[Dataset entries]

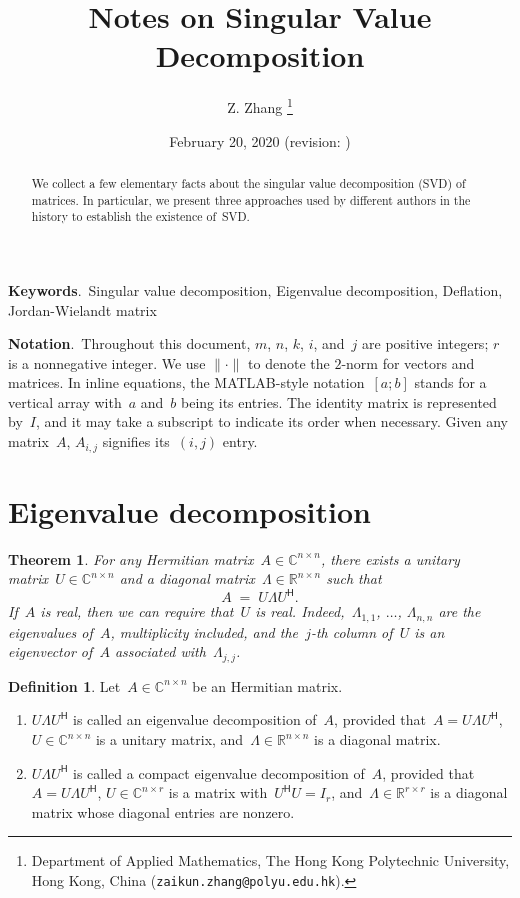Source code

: \documentclass[11pt,a4paper]{article}  %
\title{Notes on Singular Value Decomposition}
\date{February 20, 2020 (revision: \DTMnow)}
\author{
Z. Zhang
\thanks{
Department of Applied Mathematics, The Hong Kong Polytechnic University,
Hong Kong, China ({\tt zaikun.zhang@polyu.edu.hk}).
}
}
\numberwithin{equation}{section}
\newtheorem{theorem}{Theorem}%
\theoremstyle{definition}
\newtheorem{definition}{Definition}%
\def\RR{\mathbb{R}}
\def\CC{\mathbb{C}}
\newcommand{\hmt}{{\scriptscriptstyle{{\mathsf{H}}}}}
\begin{document}
\maketitle

\begin{abstract}
  We collect a few elementary facts about the singular value decomposition (SVD) of matrices. In
  particular, we present three approaches used by different authors in the history
  to establish the existence of~SVD.
\end{abstract}

\textbf{Keywords}.~Singular value decomposition, Eigenvalue decomposition, Deflation,
Jordan-Wielandt matrix

\textbf{Notation}.~Throughout this document, $m$, $n$, $k$, $i$, and~$j$ are positive integers; $r$ is a nonnegative integer.
We use $\|\cdot\|$ to denote the $2$-norm for vectors and matrices.
In inline equations, the MATLAB-style notation~$[a; b]$ stands for a vertical array
with~$a$ and~$b$ being its entries. The identity matrix is represented by~$I$, and it may take
a subscript to indicate its order when necessary. Given any matrix~$A$, $A_{i,j}$ signifies its~$(i,j)$ entry.


\section{Eigenvalue decomposition}

\begin{theorem}
  \label{th:evd}
  For any Hermitian matrix~$A\in \CC^{n\times n}$, there exists a unitary matrix~$U\in
  \CC^{n\times n}$ and a diagonal matrix~$\Lambda \in \RR^{n\times n}$ such that
  \begin{equation*}
    A \; = \; U\Lambda U^\hmt.
  \end{equation*}
  If~$A$ is real, then we can require that~$U$ is real.
  Indeed,~$\Lambda_{1,1}$, $\dots$, $\Lambda_{n,n}$ are the eigenvalues of~$A$, multiplicity
  included, and the~$j$-th column of~$U$ is an eigenvector of~$A$ associated with~$\Lambda_{j,j}$.
\end{theorem}

\begin{definition}
  \label{def:evd}
  Let~$A\in \CC^{n\times n}$ be an Hermitian matrix.
  \begin{enumerate}[leftmargin=1.5em]
    \item
      $U\Lambda U^\hmt$ is called an eigenvalue decomposition of~$A$, provided that~$A = U \Lambda U^\hmt$, $U
      \in \CC^{n\times n}$ is a unitary matrix, and~$\Lambda \in \RR^{n\times n}$ is a diagonal
      matrix.
    \item
      $U\Lambda U^\hmt$ is called a compact eigenvalue decomposition of~$A$,
      provided that~$A = U \Lambda U^\hmt$, $U \in \CC^{n\times r}$ is a matrix with~$U^\hmt U = I_r$,
      and~$\Lambda \in \RR^{r\times r}$ is a diagonal matrix whose diagonal entries are nonzero.
  \end{enumerate}
\end{definition}
\end{document}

• DIRECTIONS: Return the opening line of the data above and every line after it up to and including the line that holds "value decomposition, Eigenvalue"; pictures stay out.

• OUTPUT FOR THIS EXERCISE:
Source code

: \documentclass[11pt,a4paper]{article}  %
\title{Notes on Singular Value Decomposition}
\date{February 20, 2020 (revision: \DTMnow)}
\author{
Z. Zhang
\thanks{
Department of Applied Mathematics, The Hong Kong Polytechnic University,
Hong Kong, China ({\tt zaikun.zhang@polyu.edu.hk}).
}
}
\numberwithin{equation}{section}
\newtheorem{theorem}{Theorem}%
\theoremstyle{definition}
\newtheorem{definition}{Definition}%
\def\RR{\mathbb{R}}
\def\CC{\mathbb{C}}
\newcommand{\hmt}{{\scriptscriptstyle{{\mathsf{H}}}}}
\begin{document}
\maketitle

\begin{abstract}
  We collect a few elementary facts about the singular value decomposition (SVD) of matrices. In
  particular, we present three approaches used by different authors in the history
  to establish the existence of~SVD.
\end{abstract}

\textbf{Keywords}.~Singular value decomposition, Eigenvalue decomposition, Deflation,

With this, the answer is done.